→ The problem
An exact copy of the records below is needed, with every picture left out.

Dataset items

>>>

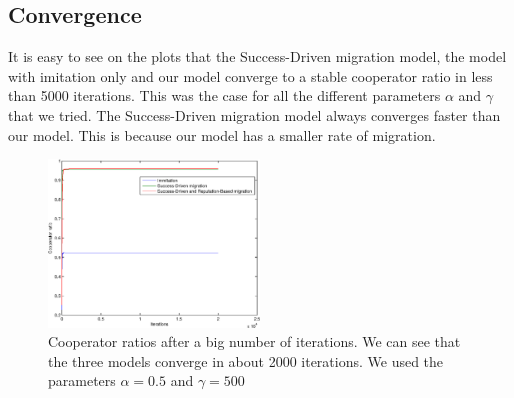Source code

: \documentclass[11pt]{article}
\begin{document}
\subsection{Convergence}
It is easy to see on the plots that the Success-Driven migration model, the model with imitation only and our model converge to a stable cooperator ratio in less than 5000 iterations. This was the case for all the different parameters $\alpha$ and $\gamma$ that we tried.
The Success-Driven migration model always converges faster than our model. This is because our model has a smaller rate of migration.
\begin{figure}[!h]
	\centering
        \includegraphics[width=0.5\textwidth]{../../other/plots/convergence-20000.eps}
	\caption{Cooperator ratios after a big number of iterations. We can see that the three models converge in about 2000 iterations. We used the parameters $\alpha = 0.5$ and $\gamma = 500$}
\end{figure}
\end{document}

<<<

→ Response to the exercise
Source code

: \documentclass[11pt]{article}
\begin{document}
\subsection{Convergence}
It is easy to see on the plots that the Success-Driven migration model, the model with imitation only and our model converge to a stable cooperator ratio in less than 5000 iterations. This was the case for all the different parameters $\alpha$ and $\gamma$ that we tried.
The Success-Driven migration model always converges faster than our model. This is because our model has a smaller rate of migration.
\begin{figure}[!h]
	\centering
        \includegraphics[width=0.5\textwidth]{../../other/plots/convergence-20000.eps}
	\caption{Cooperator ratios after a big number of iterations. We can see that the three models converge in about 2000 iterations. We used the parameters $\alpha = 0.5$ and $\gamma = 500$}
\end{figure}
\end{document}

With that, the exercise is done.